2. Eat a low carbohydrate, low sugar diet.

Most calories should come from protein, fat and complex carbohydrates requiring gut fermentation by probiotics - these ferment carbohydrates into short chain fatty acids, which are the desirable fuel for mitochondria.

3. The muscle problem.

There is a fine balance to be judged here! When the muscle is in acute spasm and in pain, the worst thing you can possibly do is to exercise it because it will simply make everything much worse. However, the muscle does require blood circulation in order to heal and repair, and this can be encouraged by:
• Muscle relaxants (such as diazepam),

• Improving trace mineral status (imbalance of magnesium, calcium, sodium and potassium can cause a tendency to cramp and muscle spasm),

• Heat (to improve blood supply),

• And ideally massage or toning tables. The idea here is that the muscle is gently and rhythmically squashed, which therefore improves the circulation of the muscle, but without the muscle having to do any work.

• Painkillers may be helpful because the body's response to pain is muscle spasm.
However, if the muscle feels completely fine and is not painful at all, then it should be exercised gently on a daily basis. Obviously, the more exercise one can tolerate the better, but as soon as it switches into pain, you must stop or you simply make the situation much worse.

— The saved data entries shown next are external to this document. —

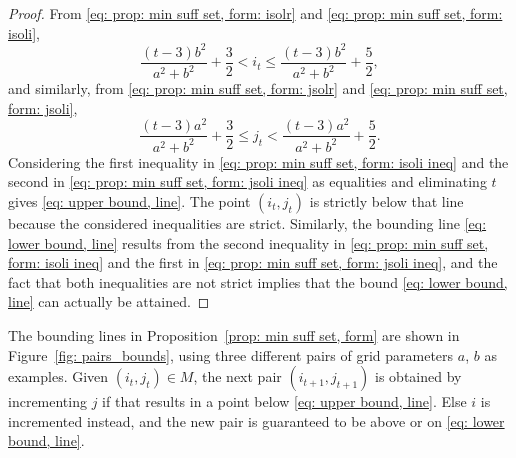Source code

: \documentclass[12pt, a4paper]{article}
\newcommand{\tiles}{t} %
\newcommand{\mss}{M}
\begin{document}
\begin{proof}
From \eqref{eq: prop: min suff set, form: isolr} and \eqref{eq: prop: min suff set, form: isoli},
\begin{equation}
\label{eq: prop: min suff set, form: isoli ineq}
\frac{(t-3)b^2}{a^2+b^2} + \frac 3 2 < i_\tiles \leq \frac{(t-3)b^2}{a^2+b^2} + \frac 5 2,
\end{equation}
and similarly, from \eqref{eq: prop: min suff set, form: jsolr} and \eqref{eq: prop: min suff set, form: jsoli},
\begin{equation}
\label{eq: prop: min suff set, form: jsoli ineq}
\frac{(t-3)a^2}{a^2+b^2} + \frac 3 2 \leq j_\tiles < \frac{(t-3)a^2}{a^2+b^2} + \frac 5 2.
\end{equation}
Considering the first inequality in \eqref{eq: prop: min suff set, form: isoli ineq} and the second in \eqref{eq: prop: min suff set, form: jsoli ineq} as equalities and eliminating $\tiles$ gives \eqref{eq: upper bound, line}. The point $(i_\tiles, j_\tiles)$ is strictly below that line because the considered inequalities are strict. Similarly, the bounding line \eqref{eq: lower bound, line} results from the second inequality in \eqref{eq: prop: min suff set, form: isoli ineq} and the first in \eqref{eq: prop: min suff set, form: jsoli ineq}, and the fact that both inequalities are not strict implies that the bound \eqref{eq: lower bound, line} can actually be attained.
\end{proof}

The bounding lines in Proposition~\ref{prop: min suff set, form} are shown in Figure~\ref{fig: pairs_bounds}, using three different pairs of grid parameters $a$, $b$ as examples. Given $(i_\tiles,j_\tiles) \in \mss$, the next pair $(i_{\tiles+1},j_{\tiles+1})$ is obtained by incrementing $j$ if that results in a point below \eqref{eq: upper bound, line}. Else $i$ is incremented instead, and the new pair is guaranteed to be above or on \eqref{eq: lower bound, line}.
\end{document}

Gentle daily use of the muscles, therefore, improves the circulation and helps the muscle to clear toxic metabolites which trigger the above problems. This may be why yoga or Pilates exercises are often helpful in fibromyalgia.

However, do not use painkillers to allow exercise - this may make things much worse!

4. Improve antioxidant status.

As soon as muscle starts to become painful and release toxic metabolites, there is secondary muscle damage by free radicals. Having good antioxidant status helps protect against this secondary damage. The obvious antioxidants to measure which I check on a regular basis are: Co-enzyme Q10, glutathione peroxidase, and superoxide dismutase. [See "A Primer on Antioxidants and Free Radicals."]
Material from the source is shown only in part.